Efecto protector contra la radiación ultravioleta de las preformulaciones de Metarhizium anisopliae después de diferentes tiempos de exposición a una lámpara germicida (253,7 nm.)
Efecto protector contra la radiación ultravioleta de las preformulaciones de Metarhizium anisopliae después de diferentes tiempos de exposición a la radiación solar directa bajo condiciones de campo en (Puerto López)
El estudio de campo realizado con las preformulaciones presentó un comportamiento similar al obtenido en laboratorio, confirmando la eficiencia de CBUV01 y CBUV02 como protectores contra la luz U.V, lo que los haría recomendables en una formulación en el futuro.
Diseño de la base auto-emulsificable
Para reconstituir el producto preformulado se deseaba obtener una emulsión aceite en agua (O/W), en la cual la fase oleosa representara menos del 10% de la emulsión, lo que significaría la utilización de 10 litros de agua como mínimo para reconstituir un kilogramo de producto. Para lograr ésto, se calculó teóricamente la mezcla de tensioactivos necesaria para alcanzar el HLB requerido por el aceite de girasol (HLB 12); esta relación fue de 72:28 P/P de Tween 80 (HLB 15) y Span 80 (HLB 4,3). Se determinó teóricamente que la máxima cantidad de mezcla de tensioactivos debía ser un peso equivalente a un 10% en peso de la fase oleosa. Sin embargo, el volumen final de agua podría ser aumentado sin perjuicio de la estabilidad de la emulsión de acuerdo con las necesidades técnicas de quien aplique el producto.
Paralelamente a este trabajo se llevó a cabo un estudio en el cual se evaluó bajo condiciones controladas de laboratorio la actividad biocontroladora tanto de las conidias desnudas como de las conidias preformuladas; para este caso, se utilizó la cepa M4 de M. anisopliae la cual había sido previamente seleccionada por su alta actividad entomopatogénica.
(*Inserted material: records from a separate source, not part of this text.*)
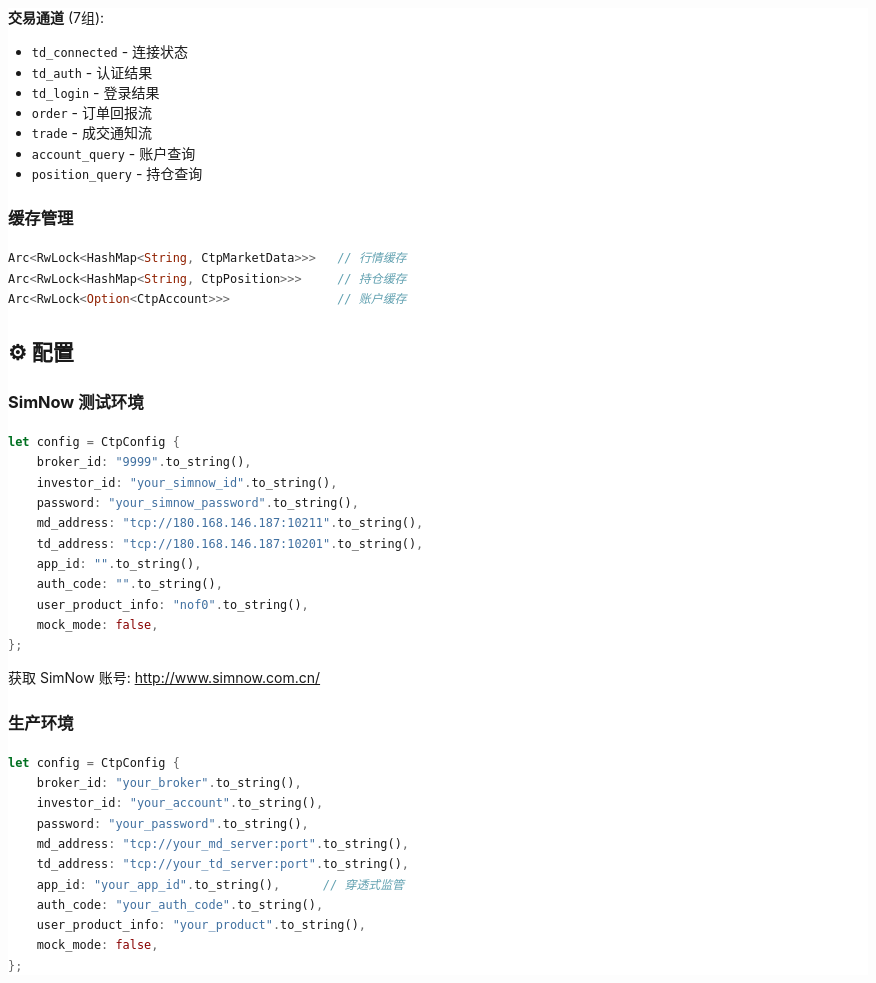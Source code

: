 **交易通道** (7组):
- `td_connected` - 连接状态
- `td_auth` - 认证结果
- `td_login` - 登录结果
- `order` - 订单回报流
- `trade` - 成交通知流
- `account_query` - 账户查询
- `position_query` - 持仓查询

### 缓存管理

```rust
Arc<RwLock<HashMap<String, CtpMarketData>>>   // 行情缓存
Arc<RwLock<HashMap<String, CtpPosition>>>     // 持仓缓存
Arc<RwLock<Option<CtpAccount>>>               // 账户缓存
```

## ⚙️ 配置

### SimNow 测试环境

```rust
let config = CtpConfig {
    broker_id: "9999".to_string(),
    investor_id: "your_simnow_id".to_string(),
    password: "your_simnow_password".to_string(),
    md_address: "tcp://180.168.146.187:10211".to_string(),
    td_address: "tcp://180.168.146.187:10201".to_string(),
    app_id: "".to_string(),
    auth_code: "".to_string(),
    user_product_info: "nof0".to_string(),
    mock_mode: false,
};
```

获取 SimNow 账号: http://www.simnow.com.cn/

### 生产环境

```rust
let config = CtpConfig {
    broker_id: "your_broker".to_string(),
    investor_id: "your_account".to_string(),
    password: "your_password".to_string(),
    md_address: "tcp://your_md_server:port".to_string(),
    td_address: "tcp://your_td_server:port".to_string(),
    app_id: "your_app_id".to_string(),      // 穿透式监管
    auth_code: "your_auth_code".to_string(),
    user_product_info: "your_product".to_string(),
    mock_mode: false,
};
```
Los resultados de este estudio mostraron que dicha actividad biocontroladora no presenta diferencias al asperjar, sobre adultos de langosta, la espora desnuda y el producto preformulado, demostrando que los excipientes utilizados para el recubrimiento de las conidias no afectan la actividad entomopatogénica que presenta el hongo contra este insecto (Zamora 1996).
Conclusiones
El método de producción masiva por inoculación directa de las esporas del hongo en arroz presentó un alto rendimiento en la esporulación de M. anisopliae (30 x 10⁸ u.f.c/g de arroz) y M. flavoviridae (72 x 10¹³ u,f,c/g de arroz).
Los excipientes utilizados para las preformulaciones no afectaron la viabilidad de las esporas de M. anisopliae y M. flavoviridae.
Los protectores solares CBUV01 y CBUV02 protegieron efectivamente las esporas de M. anisopliae y M. flavoviridae de los efectos nocivos de la radiación ultravioleta.